Some, like Petersen, wonder if it’s actually hurting teams to start so late when it comes to exposure. And, by extension, many wonder if it impacts things like postseason awards: After a long day of Saturday football games, are Heisman voters staying up late enough to see the league’s stars like Washington State’s Luke Falk or Stanford’s Bryce Love?

Last week, Petersen addressed a series of late starts for the Huskies — who have not started a game before 5 p.m. local time this season — and apologized to fans.

“It hurts us tremendously in terms of national exposure. No one wants to watch our game on the East Coast that late, and we all know it,” he said.

The issue was amplified in a not-so-good way over the weekend when Kirk Herbstreit said on ESPN’s College Game Day that Petersen “should be thanking ESPN for actually having a relationship.”

Petersen tried putting the mini-controversy behind him this week. The Huskies play Arizona State on Saturday night, and yes, it’s a late kickoff.

“I don’t have any more thoughts on this. I spoke my piece,” Petersen said. “I’m on to Arizona State and that’s really how it is.”

The reality is that the league has a 12-year, $3 billion contract with ESPN and FOX. Good West Coast teams, like No. 5 Washington, are going to get those late national time slots because there’s no other competition for them.
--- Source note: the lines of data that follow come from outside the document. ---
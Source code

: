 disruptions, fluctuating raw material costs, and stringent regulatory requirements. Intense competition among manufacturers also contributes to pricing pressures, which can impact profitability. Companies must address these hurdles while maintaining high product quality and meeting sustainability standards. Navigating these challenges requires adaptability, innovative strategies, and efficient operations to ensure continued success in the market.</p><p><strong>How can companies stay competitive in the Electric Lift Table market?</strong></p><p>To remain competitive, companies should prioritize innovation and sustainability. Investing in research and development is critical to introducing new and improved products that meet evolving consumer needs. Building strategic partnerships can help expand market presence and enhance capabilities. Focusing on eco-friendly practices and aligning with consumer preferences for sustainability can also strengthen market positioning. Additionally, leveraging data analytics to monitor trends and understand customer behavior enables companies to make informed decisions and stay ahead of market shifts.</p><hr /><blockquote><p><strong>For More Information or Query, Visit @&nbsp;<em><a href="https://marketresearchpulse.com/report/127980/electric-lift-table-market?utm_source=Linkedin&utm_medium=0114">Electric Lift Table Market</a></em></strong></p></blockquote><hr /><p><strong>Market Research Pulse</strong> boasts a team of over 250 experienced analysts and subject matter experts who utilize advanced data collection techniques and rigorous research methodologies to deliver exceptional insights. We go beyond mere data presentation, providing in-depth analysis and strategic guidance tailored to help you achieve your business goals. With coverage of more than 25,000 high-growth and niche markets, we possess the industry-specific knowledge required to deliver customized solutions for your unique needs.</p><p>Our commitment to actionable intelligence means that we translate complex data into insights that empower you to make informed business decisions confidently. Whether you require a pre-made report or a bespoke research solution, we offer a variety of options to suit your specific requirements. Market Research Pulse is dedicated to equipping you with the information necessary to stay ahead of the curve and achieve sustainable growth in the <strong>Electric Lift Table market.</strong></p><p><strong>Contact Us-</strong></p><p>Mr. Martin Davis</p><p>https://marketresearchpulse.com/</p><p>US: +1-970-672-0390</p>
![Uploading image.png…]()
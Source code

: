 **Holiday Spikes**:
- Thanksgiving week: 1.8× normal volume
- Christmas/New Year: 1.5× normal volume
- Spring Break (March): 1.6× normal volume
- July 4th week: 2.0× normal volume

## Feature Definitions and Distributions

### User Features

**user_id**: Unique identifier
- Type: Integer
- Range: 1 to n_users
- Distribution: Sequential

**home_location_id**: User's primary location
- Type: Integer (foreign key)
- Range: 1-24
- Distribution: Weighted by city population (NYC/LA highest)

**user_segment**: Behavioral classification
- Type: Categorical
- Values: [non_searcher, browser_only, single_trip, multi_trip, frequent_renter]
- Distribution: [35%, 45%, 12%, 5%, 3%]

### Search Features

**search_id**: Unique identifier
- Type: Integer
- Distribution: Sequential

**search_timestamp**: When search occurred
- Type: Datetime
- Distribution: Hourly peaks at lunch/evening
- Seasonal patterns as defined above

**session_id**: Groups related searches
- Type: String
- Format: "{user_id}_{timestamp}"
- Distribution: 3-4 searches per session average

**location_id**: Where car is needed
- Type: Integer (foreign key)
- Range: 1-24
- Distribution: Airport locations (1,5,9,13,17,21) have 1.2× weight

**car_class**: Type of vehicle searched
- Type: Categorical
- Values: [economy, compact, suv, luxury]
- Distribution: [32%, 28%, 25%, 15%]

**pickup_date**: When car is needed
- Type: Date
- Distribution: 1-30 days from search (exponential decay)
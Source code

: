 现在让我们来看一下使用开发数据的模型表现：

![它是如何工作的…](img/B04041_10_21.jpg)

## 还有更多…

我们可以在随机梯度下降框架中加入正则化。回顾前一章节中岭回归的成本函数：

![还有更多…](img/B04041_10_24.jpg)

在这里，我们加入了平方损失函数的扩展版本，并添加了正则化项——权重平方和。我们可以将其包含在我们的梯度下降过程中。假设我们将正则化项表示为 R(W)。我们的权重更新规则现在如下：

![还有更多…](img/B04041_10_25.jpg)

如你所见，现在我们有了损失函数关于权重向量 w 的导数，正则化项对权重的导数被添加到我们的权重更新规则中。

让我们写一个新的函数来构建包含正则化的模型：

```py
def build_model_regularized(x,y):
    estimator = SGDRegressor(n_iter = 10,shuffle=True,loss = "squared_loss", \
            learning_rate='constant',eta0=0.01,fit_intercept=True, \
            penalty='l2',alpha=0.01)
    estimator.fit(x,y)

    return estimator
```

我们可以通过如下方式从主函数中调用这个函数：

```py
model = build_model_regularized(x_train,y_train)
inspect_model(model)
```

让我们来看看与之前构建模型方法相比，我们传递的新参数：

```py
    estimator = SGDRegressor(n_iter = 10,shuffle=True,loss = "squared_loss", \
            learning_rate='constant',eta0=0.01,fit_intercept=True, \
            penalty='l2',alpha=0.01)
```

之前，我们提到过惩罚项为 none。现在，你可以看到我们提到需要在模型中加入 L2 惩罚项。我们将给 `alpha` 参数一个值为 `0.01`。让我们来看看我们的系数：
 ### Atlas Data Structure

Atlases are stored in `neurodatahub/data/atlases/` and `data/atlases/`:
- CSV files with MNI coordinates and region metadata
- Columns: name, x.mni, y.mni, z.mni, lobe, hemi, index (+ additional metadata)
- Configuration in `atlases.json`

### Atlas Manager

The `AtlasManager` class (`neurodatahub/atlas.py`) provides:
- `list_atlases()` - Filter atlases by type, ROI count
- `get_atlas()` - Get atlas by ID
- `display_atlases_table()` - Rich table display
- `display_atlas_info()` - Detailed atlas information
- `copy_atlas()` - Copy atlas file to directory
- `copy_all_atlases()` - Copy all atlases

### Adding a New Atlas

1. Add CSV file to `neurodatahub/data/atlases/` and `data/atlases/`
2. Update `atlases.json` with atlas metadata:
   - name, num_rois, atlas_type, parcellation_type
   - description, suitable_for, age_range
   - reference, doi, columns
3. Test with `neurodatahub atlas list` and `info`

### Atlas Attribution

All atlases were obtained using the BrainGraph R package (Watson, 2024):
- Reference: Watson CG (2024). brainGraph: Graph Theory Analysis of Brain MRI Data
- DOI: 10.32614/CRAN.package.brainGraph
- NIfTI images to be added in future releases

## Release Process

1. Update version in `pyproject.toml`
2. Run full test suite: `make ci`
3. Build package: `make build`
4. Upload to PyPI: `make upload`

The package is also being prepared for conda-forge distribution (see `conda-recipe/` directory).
Pac-12 Commissioner Larry Scott said member schools have to accept late kickoffs as the trade-off for increased exposure and revenue. He was at Cal’s game at Washington, which started at 7:50 p.m.

“The night games rate better than the day games,” Scott said. “So what tends to happen is, the better you do the more attractive you are for TV and the more you’re going to get scheduled in the night.”

USC coach Clay Helton said Tuesday that he accepts the entertainment/business aspect of it all.

“The whole thing about college football is we are TV-driven,” he said. “As a coach, I’ve never worried about things I can’t control. There’s sometimes we’re going to play at 12 o’clock, and sometimes we’re going to play at 7:30. You just prepare your team for those different situations.”

It’s not a new issue. The Pac-12 CEO Group made up of presidents and chancellors from its member schools approved a recommendation last year to modify the league’s agreement with ESPN and FOX to reduce the number of Pac-12 Network night games with a start of 7 p.m. or later.

“The Pac-12 has some of the most loyal fans in college athletics and we appreciate our television partners working with us on this important issue for fans,” Oregon athletic director Rob Mullens said in a statement at the time. “The increased exposure and revenue from our contracts with ESPN and FOX Sports have been instrumental to our success, but we continue to work hard to minimize as much as possible the negative impact late start times have on our fans who travel great distances to see our teams in person.”

Stanford coach David Shaw has been critical of late starts because of the impact on his players. He said last week that “I think it gets difficult if that’s most of what you play.”

“Most of us are zombies on Sunday morning because we get home at 2 o’clock in the morning. Some of the road trips, guys are getting home at 4 or 5 o’clock in the morning. The players — for a lot of teams it’s their day off — it’s hard for them to get back to their studies because they’re sleeping in half the day,” Shaw said.